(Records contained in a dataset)
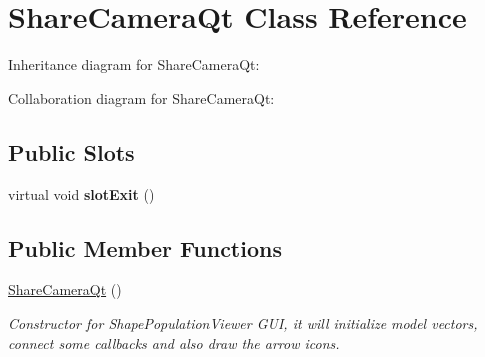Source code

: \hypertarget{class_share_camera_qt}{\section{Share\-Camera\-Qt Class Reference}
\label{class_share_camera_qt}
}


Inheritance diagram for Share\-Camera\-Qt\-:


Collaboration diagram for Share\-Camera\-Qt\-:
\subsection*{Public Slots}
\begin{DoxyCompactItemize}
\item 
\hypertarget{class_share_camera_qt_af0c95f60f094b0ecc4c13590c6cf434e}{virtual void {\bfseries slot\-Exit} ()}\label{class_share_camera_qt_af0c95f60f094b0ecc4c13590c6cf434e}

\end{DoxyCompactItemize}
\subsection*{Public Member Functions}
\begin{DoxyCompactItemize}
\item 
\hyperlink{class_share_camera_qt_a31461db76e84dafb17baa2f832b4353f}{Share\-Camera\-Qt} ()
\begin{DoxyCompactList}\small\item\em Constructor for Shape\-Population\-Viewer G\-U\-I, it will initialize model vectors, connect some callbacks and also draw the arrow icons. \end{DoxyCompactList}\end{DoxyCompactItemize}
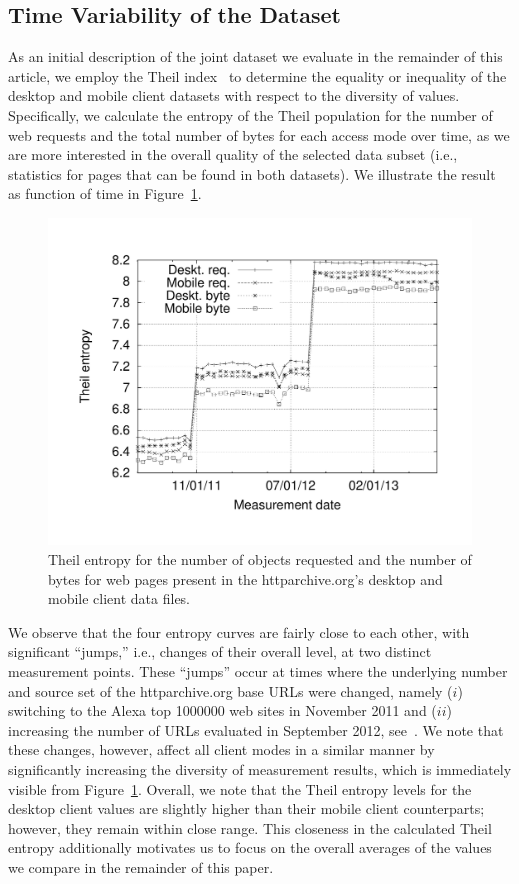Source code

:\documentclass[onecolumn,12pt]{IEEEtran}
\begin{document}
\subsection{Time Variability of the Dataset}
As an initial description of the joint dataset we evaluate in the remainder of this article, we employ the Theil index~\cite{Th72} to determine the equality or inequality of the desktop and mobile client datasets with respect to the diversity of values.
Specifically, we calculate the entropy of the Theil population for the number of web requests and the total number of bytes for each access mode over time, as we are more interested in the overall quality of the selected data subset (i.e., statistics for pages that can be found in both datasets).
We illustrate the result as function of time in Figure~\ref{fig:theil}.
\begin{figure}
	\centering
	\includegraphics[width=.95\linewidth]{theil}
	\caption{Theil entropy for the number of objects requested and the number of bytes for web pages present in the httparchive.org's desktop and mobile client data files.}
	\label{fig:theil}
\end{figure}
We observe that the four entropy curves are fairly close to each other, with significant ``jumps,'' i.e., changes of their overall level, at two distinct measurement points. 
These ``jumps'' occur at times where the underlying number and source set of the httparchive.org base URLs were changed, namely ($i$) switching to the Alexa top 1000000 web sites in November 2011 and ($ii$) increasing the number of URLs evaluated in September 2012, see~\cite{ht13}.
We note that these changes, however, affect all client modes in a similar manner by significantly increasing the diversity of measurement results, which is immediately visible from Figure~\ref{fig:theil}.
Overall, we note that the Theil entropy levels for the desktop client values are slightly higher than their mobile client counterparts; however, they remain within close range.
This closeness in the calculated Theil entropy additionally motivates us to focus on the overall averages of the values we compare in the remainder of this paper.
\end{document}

==

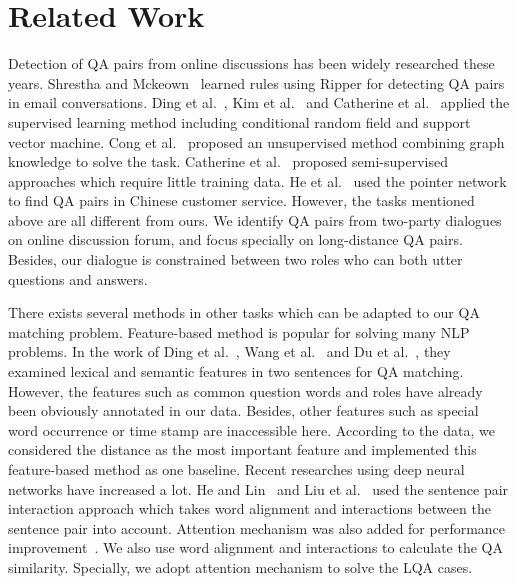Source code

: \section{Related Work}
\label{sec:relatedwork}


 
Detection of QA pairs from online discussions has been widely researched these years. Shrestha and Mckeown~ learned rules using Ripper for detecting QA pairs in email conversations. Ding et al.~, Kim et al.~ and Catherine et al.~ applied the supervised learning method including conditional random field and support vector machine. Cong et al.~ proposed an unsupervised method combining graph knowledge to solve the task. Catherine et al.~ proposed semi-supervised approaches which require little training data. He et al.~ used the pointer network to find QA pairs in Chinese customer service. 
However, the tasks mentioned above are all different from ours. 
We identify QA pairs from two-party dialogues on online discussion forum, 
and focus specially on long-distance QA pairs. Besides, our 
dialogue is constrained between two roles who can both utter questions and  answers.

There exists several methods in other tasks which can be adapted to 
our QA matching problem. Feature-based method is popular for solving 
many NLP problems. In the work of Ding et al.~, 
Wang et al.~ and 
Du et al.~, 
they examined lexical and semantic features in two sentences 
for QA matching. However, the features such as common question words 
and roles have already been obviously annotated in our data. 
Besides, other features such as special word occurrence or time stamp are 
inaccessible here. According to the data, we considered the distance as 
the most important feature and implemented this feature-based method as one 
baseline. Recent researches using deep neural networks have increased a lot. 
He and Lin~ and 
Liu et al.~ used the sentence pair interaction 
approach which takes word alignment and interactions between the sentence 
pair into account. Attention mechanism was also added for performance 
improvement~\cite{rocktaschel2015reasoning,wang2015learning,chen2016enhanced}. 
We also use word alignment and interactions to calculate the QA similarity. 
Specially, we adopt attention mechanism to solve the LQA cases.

* * *

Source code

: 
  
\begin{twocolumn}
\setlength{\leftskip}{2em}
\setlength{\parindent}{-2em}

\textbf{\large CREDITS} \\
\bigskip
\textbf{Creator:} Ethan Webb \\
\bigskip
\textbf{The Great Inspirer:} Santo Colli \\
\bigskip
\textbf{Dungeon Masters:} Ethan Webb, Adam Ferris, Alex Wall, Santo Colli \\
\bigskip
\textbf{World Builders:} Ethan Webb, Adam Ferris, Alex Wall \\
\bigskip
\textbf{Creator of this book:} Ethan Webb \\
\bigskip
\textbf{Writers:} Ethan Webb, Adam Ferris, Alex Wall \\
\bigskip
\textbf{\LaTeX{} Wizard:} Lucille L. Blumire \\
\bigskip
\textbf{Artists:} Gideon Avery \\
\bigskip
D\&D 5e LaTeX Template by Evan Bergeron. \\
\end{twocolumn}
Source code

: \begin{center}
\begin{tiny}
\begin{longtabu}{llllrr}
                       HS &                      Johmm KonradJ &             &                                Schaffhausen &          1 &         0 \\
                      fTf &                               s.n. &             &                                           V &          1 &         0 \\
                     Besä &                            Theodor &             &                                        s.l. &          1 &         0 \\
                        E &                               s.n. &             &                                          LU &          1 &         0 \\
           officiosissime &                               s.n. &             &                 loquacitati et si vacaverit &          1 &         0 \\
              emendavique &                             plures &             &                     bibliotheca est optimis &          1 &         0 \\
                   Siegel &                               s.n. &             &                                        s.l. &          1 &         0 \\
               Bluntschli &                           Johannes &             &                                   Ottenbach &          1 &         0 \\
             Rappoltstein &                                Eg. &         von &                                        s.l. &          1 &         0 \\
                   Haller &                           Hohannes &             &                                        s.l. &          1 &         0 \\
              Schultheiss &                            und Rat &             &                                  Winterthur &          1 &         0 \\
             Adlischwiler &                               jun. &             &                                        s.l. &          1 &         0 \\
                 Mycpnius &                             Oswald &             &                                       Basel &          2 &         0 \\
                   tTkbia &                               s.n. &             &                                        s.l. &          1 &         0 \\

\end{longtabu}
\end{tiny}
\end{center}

Task directions: Among the records above, find each line containing the string "their" and copy it.

Response area:
We observe that the four entropy curves are fairly close to each other, with significant ``jumps,'' i.e., changes of their overall level, at two distinct measurement points. 
Overall, we note that the Theil entropy levels for the desktop client values are slightly higher than their mobile client counterparts; however, they remain within close range.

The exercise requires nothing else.